During the upcoming Parliament Budget Session, the government is set to propose amendments to the Insurance Act, 1938, aiming to achieve ‘Insurance for All by 2047’, sources reported.
Key Points:
- Proposed Amendments:
The amendments aim to introduce provisions like composite licensing, differential capital requirements, and reduced solvency norms. These changes would allow insurers to offer a broader range of products and services, similar to the banking sector’s differentiated models. - Composite Licensing:
Currently, insurers are restricted by the IRDAI from offering both life and non-life products under a single entity.
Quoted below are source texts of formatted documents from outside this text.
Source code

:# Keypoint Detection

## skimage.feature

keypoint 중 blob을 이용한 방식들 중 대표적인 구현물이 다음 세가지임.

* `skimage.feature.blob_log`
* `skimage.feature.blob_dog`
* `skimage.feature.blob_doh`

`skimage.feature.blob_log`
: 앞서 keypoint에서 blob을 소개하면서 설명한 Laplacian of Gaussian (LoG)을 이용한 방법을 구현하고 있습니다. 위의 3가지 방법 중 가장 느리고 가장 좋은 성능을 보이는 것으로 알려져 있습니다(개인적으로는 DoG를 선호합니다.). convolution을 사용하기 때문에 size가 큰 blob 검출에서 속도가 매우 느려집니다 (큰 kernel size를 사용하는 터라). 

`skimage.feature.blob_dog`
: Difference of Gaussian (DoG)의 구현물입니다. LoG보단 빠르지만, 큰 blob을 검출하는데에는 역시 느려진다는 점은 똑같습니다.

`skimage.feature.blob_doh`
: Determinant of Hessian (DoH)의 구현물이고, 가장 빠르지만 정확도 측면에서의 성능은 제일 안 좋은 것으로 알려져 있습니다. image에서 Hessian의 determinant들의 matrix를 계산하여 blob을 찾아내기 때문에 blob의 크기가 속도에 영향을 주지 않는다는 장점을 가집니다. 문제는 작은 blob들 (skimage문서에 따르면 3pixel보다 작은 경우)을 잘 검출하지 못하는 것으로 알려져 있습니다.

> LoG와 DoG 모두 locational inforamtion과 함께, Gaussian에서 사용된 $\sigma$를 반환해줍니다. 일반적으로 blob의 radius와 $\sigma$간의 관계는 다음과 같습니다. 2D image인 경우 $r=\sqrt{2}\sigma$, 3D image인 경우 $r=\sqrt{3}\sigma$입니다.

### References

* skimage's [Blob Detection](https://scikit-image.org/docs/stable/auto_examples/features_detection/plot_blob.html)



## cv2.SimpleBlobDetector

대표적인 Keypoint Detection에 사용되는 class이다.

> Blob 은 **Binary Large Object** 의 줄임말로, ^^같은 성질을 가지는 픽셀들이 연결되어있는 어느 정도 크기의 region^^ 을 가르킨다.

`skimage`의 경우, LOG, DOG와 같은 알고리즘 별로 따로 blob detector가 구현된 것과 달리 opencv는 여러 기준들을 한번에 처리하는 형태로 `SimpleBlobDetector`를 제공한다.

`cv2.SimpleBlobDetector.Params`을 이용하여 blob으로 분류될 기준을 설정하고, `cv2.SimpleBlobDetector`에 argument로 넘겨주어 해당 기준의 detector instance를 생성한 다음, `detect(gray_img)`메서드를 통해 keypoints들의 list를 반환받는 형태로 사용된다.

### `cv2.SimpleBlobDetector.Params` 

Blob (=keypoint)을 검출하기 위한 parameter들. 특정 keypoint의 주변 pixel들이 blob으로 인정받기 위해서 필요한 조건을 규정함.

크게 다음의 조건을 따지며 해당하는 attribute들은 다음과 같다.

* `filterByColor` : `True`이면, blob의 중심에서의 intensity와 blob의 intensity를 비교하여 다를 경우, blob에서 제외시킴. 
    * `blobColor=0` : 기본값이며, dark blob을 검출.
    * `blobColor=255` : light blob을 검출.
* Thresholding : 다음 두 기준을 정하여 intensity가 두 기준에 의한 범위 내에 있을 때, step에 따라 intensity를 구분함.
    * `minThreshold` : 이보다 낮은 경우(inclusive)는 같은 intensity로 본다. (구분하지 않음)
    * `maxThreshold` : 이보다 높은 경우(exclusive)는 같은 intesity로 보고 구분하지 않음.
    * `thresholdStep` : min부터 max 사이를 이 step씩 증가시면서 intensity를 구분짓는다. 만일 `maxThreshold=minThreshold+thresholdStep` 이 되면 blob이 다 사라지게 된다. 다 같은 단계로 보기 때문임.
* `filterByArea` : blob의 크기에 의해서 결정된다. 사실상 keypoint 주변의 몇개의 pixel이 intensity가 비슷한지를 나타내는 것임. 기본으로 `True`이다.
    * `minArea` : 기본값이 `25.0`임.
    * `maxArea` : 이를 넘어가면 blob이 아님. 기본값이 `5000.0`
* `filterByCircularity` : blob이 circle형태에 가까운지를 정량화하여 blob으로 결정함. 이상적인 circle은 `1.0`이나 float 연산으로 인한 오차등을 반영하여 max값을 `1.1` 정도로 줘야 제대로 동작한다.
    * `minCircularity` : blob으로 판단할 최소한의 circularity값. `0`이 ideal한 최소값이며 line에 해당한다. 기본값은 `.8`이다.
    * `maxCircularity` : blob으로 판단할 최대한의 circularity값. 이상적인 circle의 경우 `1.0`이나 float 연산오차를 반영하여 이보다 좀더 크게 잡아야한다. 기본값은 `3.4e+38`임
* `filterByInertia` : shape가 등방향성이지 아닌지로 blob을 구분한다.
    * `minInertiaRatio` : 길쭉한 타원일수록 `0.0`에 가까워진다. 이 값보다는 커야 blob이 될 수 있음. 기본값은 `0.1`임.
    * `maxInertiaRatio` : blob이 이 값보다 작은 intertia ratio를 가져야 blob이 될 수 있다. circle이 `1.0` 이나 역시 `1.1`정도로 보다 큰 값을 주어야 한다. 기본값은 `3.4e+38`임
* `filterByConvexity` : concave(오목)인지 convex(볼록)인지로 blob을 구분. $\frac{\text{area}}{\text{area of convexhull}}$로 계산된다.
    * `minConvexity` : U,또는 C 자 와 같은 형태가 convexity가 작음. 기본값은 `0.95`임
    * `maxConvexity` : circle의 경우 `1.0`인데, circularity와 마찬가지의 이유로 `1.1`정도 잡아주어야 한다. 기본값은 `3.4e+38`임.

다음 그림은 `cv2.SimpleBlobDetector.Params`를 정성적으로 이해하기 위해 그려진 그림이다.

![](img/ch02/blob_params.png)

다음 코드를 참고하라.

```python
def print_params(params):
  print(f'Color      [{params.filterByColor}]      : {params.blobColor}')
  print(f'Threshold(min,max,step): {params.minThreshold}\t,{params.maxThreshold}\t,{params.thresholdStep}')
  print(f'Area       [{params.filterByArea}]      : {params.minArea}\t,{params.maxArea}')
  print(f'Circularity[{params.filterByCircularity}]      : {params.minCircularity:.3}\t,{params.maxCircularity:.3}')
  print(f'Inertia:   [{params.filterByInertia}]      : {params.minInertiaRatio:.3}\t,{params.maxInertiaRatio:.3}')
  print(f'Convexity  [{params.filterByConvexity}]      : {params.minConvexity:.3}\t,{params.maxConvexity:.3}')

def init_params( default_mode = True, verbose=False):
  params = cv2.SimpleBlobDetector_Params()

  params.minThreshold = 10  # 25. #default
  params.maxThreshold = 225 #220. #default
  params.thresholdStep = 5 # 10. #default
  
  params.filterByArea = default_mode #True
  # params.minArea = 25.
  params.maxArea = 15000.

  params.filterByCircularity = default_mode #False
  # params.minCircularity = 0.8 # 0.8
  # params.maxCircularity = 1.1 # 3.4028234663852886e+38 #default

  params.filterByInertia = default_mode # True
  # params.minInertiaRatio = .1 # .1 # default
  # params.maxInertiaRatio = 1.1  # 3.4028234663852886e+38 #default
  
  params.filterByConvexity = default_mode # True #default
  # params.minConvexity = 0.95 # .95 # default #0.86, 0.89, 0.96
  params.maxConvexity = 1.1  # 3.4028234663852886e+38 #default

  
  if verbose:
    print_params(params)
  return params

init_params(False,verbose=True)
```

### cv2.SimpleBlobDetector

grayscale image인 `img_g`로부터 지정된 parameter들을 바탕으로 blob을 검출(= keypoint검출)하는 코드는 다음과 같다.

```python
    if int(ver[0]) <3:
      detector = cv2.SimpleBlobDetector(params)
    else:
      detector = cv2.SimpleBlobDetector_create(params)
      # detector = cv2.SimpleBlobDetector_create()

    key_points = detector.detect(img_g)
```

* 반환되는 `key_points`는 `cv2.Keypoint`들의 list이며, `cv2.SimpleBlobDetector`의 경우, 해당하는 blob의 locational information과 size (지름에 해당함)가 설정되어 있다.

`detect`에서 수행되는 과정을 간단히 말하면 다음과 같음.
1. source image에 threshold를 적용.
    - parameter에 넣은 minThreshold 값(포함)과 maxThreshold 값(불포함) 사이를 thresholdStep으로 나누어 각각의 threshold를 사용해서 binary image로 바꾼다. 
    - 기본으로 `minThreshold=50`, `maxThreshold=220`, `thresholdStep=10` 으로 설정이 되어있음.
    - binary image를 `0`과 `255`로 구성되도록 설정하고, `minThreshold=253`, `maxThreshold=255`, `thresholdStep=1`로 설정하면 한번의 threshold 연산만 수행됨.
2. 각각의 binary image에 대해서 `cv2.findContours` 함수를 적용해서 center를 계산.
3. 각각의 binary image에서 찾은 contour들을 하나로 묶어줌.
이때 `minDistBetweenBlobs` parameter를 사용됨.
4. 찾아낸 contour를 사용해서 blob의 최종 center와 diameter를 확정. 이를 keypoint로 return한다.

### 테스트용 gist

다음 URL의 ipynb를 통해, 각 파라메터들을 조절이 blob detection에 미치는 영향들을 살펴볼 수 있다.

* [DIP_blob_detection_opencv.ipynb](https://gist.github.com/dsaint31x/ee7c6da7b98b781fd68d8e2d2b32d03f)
The proposed composite licensing would enable life insurers to underwrite health or general insurance policies, enhancing service offerings. - Capital Norms and Market Entry:
Eased capital norms could facilitate the entry of insurers focusing on micro-insurance, agriculture, or regional markets, fostering economic growth and employment opportunities. - Policyholder Benefits:
The amendments aim to prioritize policyholders’ interests, improve returns, and enhance operational and financial efficiencies within the insurance industry. - Legislative Process:
Once the draft bill is approved by the Union Cabinet, it will be presented in the Budget Session for discussion and potential enactment.
Conclusion:
The proposed amendments to the Insurance Act, 1938, signify a significant step towards enhancing the regulatory framework in the insurance sector. If passed, these reforms could lead to a more dynamic and inclusive insurance market in India, aligning with broader economic goals and ensuring better consumer protection.